» Assignment
Where a line below holds the string "brugerklargøring", that line goes into the answer.

____________________

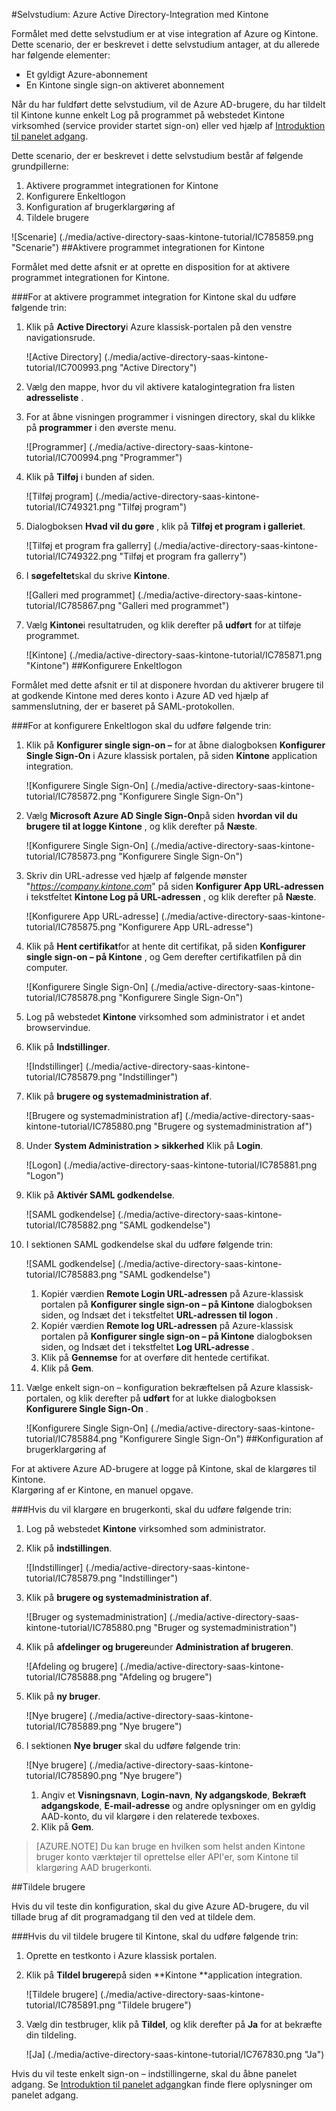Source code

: <properties 
    pageTitle="Selvstudium: Azure Active Directory-Integration med Kintone | Microsoft Azure" 
    description="Lær, hvordan du bruger Kintone med Azure Active Directory til at aktivere enkeltlogon, automatiseret klargøring og mere!" 
    services="active-directory" 
    authors="jeevansd"  
    documentationCenter="na" 
    manager="femila"/>
<tags 
    ms.service="active-directory" 
    ms.devlang="na" 
    ms.topic="article" 
    ms.tgt_pltfrm="na" 
    ms.workload="identity" 
    ms.date="09/01/2016" 
    ms.author="jeedes" />

#<a name="tutorial-azure-active-directory-integration-with-kintone"></a>Selvstudium: Azure Active Directory-Integration med Kintone
  
Formålet med dette selvstudium er at vise integration af Azure og Kintone.  
Dette scenario, der er beskrevet i dette selvstudium antager, at du allerede har følgende elementer:

-   Et gyldigt Azure-abonnement
-   En Kintone single sign-on aktiveret abonnement
  
Når du har fuldført dette selvstudium, vil de Azure AD-brugere, du har tildelt til Kintone kunne enkelt Log på programmet på webstedet Kintone virksomhed (service provider startet sign-on) eller ved hjælp af [Introduktion til panelet adgang](active-directory-saas-access-panel-introduction.md).
  
Dette scenario, der er beskrevet i dette selvstudium består af følgende grundpillerne:

1.  Aktivere programmet integrationen for Kintone
2.  Konfigurere Enkeltlogon
3.  Konfiguration af brugerklargøring af
4.  Tildele brugere

![Scenarie] (./media/active-directory-saas-kintone-tutorial/IC785859.png "Scenarie")
##<a name="enabling-the-application-integration-for-kintone"></a>Aktivere programmet integrationen for Kintone
  
Formålet med dette afsnit er at oprette en disposition for at aktivere programmet integrationen for Kintone.

###<a name="to-enable-the-application-integration-for-kintone-perform-the-following-steps"></a>For at aktivere programmet integration for Kintone skal du udføre følgende trin:

1.  Klik på **Active Directory**i Azure klassisk-portalen på den venstre navigationsrude.

    ![Active Directory] (./media/active-directory-saas-kintone-tutorial/IC700993.png "Active Directory")

2.  Vælg den mappe, hvor du vil aktivere katalogintegration fra listen **adresseliste** .

3.  For at åbne visningen programmer i visningen directory, skal du klikke på **programmer** i den øverste menu.

    ![Programmer] (./media/active-directory-saas-kintone-tutorial/IC700994.png "Programmer")

4.  Klik på **Tilføj** i bunden af siden.

    ![Tilføj program] (./media/active-directory-saas-kintone-tutorial/IC749321.png "Tilføj program")

5.  Dialogboksen **Hvad vil du gøre** , klik på **Tilføj et program i galleriet**.

    ![Tilføj et program fra gallerry] (./media/active-directory-saas-kintone-tutorial/IC749322.png "Tilføj et program fra gallerry")

6.  I **søgefeltet**skal du skrive **Kintone**.

    ![Galleri med programmet] (./media/active-directory-saas-kintone-tutorial/IC785867.png "Galleri med programmet")

7.  Vælg **Kintone**i resultatruden, og klik derefter på **udført** for at tilføje programmet.

    ![Kintone] (./media/active-directory-saas-kintone-tutorial/IC785871.png "Kintone")
##<a name="configuring-single-sign-on"></a>Konfigurere Enkeltlogon
  
Formålet med dette afsnit er til at disponere hvordan du aktiverer brugere til at godkende Kintone med deres konto i Azure AD ved hjælp af sammenslutning, der er baseret på SAML-protokollen.

###<a name="to-configure-single-sign-on-perform-the-following-steps"></a>For at konfigurere Enkeltlogon skal du udføre følgende trin:

1.  Klik på **Konfigurer single sign-on –** for at åbne dialogboksen **Konfigurer Single Sign-On** i Azure klassisk portalen, på siden **Kintone** application integration.

    ![Konfigurere Single Sign-On] (./media/active-directory-saas-kintone-tutorial/IC785872.png "Konfigurere Single Sign-On")

2.  Vælg **Microsoft Azure AD Single Sign-On**på siden **hvordan vil du brugere til at logge Kintone** , og klik derefter på **Næste**.

    ![Konfigurere Single Sign-On] (./media/active-directory-saas-kintone-tutorial/IC785873.png "Konfigurere Single Sign-On")

3.  Skriv din URL-adresse ved hjælp af følgende mønster "*https://company.kintone.com*" på siden **Konfigurer App URL-adressen** i tekstfeltet **Kintone Log på URL-adressen** , og klik derefter på **Næste**.

    ![Konfigurere App URL-adresse] (./media/active-directory-saas-kintone-tutorial/IC785875.png "Konfigurere App URL-adresse")

4.  Klik på **Hent certifikat**for at hente dit certifikat, på siden **Konfigurer single sign-on – på Kintone** , og Gem derefter certifikatfilen på din computer.

    ![Konfigurere Single Sign-On] (./media/active-directory-saas-kintone-tutorial/IC785878.png "Konfigurere Single Sign-On")

5.  Log på webstedet **Kintone** virksomhed som administrator i et andet browservindue.

6.  Klik på **Indstillinger**.

    ![Indstillinger] (./media/active-directory-saas-kintone-tutorial/IC785879.png "Indstillinger")

7.  Klik på **brugere og systemadministration af**.

    ![Brugere og systemadministration af] (./media/active-directory-saas-kintone-tutorial/IC785880.png "Brugere og systemadministration af")

8.  Under **System Administration \> sikkerhed** Klik på **Login**.

    ![Logon] (./media/active-directory-saas-kintone-tutorial/IC785881.png "Logon")

9.  Klik på **Aktivér SAML godkendelse**.

    ![SAML godkendelse] (./media/active-directory-saas-kintone-tutorial/IC785882.png "SAML godkendelse")

10. I sektionen SAML godkendelse skal du udføre følgende trin:

    ![SAML godkendelse] (./media/active-directory-saas-kintone-tutorial/IC785883.png "SAML godkendelse")

    1.  Kopiér værdien **Remote Login URL-adressen** på Azure-klassisk portalen på **Konfigurer single sign-on – på Kintone** dialogboksen siden, og Indsæt det i tekstfeltet **URL-adressen til logon** .
    2.  Kopiér værdien **Remote log URL-adressen** på Azure-klassisk portalen på **Konfigurer single sign-on – på Kintone** dialogboksen siden, og Indsæt det i tekstfeltet **Log URL-adresse** .
    3.  Klik på **Gennemse** for at overføre dit hentede certifikat.
    4.  Klik på **Gem**.

11. Vælge enkelt sign-on – konfiguration bekræftelsen på Azure klassisk-portalen, og klik derefter på **udført** for at lukke dialogboksen **Konfigurere Single Sign-On** .

    ![Konfigurere Single Sign-On] (./media/active-directory-saas-kintone-tutorial/IC785884.png "Konfigurere Single Sign-On")
##<a name="configuring-user-provisioning"></a>Konfiguration af brugerklargøring af
  
For at aktivere Azure AD-brugere at logge på Kintone, skal de klargøres til Kintone.  
Klargøring af er Kintone, en manuel opgave.

###<a name="to-provision-a-user-accounts-perform-the-following-steps"></a>Hvis du vil klargøre en brugerkonti, skal du udføre følgende trin:

1.  Log på webstedet **Kintone** virksomhed som administrator.

2.  Klik på **indstillingen**.

    ![Indstillinger] (./media/active-directory-saas-kintone-tutorial/IC785879.png "Indstillinger")

3.  Klik på **brugere og systemadministration af**.

    ![Bruger og systemadministration] (./media/active-directory-saas-kintone-tutorial/IC785880.png "Bruger og systemadministration")

4.  Klik på **afdelinger og brugere**under **Administration af brugeren**.

    ![Afdeling og brugere] (./media/active-directory-saas-kintone-tutorial/IC785888.png "Afdeling og brugere")

5.  Klik på **ny bruger**.

    ![Nye brugere] (./media/active-directory-saas-kintone-tutorial/IC785889.png "Nye brugere")

6.  I sektionen **Nye bruger** skal du udføre følgende trin:

    ![Nye brugere] (./media/active-directory-saas-kintone-tutorial/IC785890.png "Nye brugere")

    1.  Angiv et **Visningsnavn**, **Login-navn**, **Ny adgangskode**, **Bekræft adgangskode**, **E-mail-adresse** og andre oplysninger om en gyldig AAD-konto, du vil klargøre i den relaterede texboxes.
    2.  Klik på **Gem**.

>[AZURE.NOTE] Du kan bruge en hvilken som helst anden Kintone bruger konto værktøjer til oprettelse eller API'er, som Kintone til klargøring AAD brugerkonti.

##<a name="assigning-users"></a>Tildele brugere
  
Hvis du vil teste din konfiguration, skal du give Azure AD-brugere, du vil tillade brug af dit programadgang til den ved at tildele dem.

###<a name="to-assign-users-to-kintone-perform-the-following-steps"></a>Hvis du vil tildele brugere til Kintone, skal du udføre følgende trin:

1.  Oprette en testkonto i Azure klassisk portalen.

2.  Klik på **Tildel brugere**på siden **Kintone **application integration.

    ![Tildele brugere] (./media/active-directory-saas-kintone-tutorial/IC785891.png "Tildele brugere")

3.  Vælg din testbruger, klik på **Tildel**, og klik derefter på **Ja** for at bekræfte din tildeling.

    ![Ja] (./media/active-directory-saas-kintone-tutorial/IC767830.png "Ja")
  
Hvis du vil teste enkelt sign-on – indstillingerne, skal du åbne panelet adgang. Se [Introduktion til panelet adgang](active-directory-saas-access-panel-introduction.md)kan finde flere oplysninger om panelet adgang.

____________________

» Answer space
3.  Konfiguration af brugerklargøring af
##<a name="configuring-user-provisioning"></a>Konfiguration af brugerklargøring af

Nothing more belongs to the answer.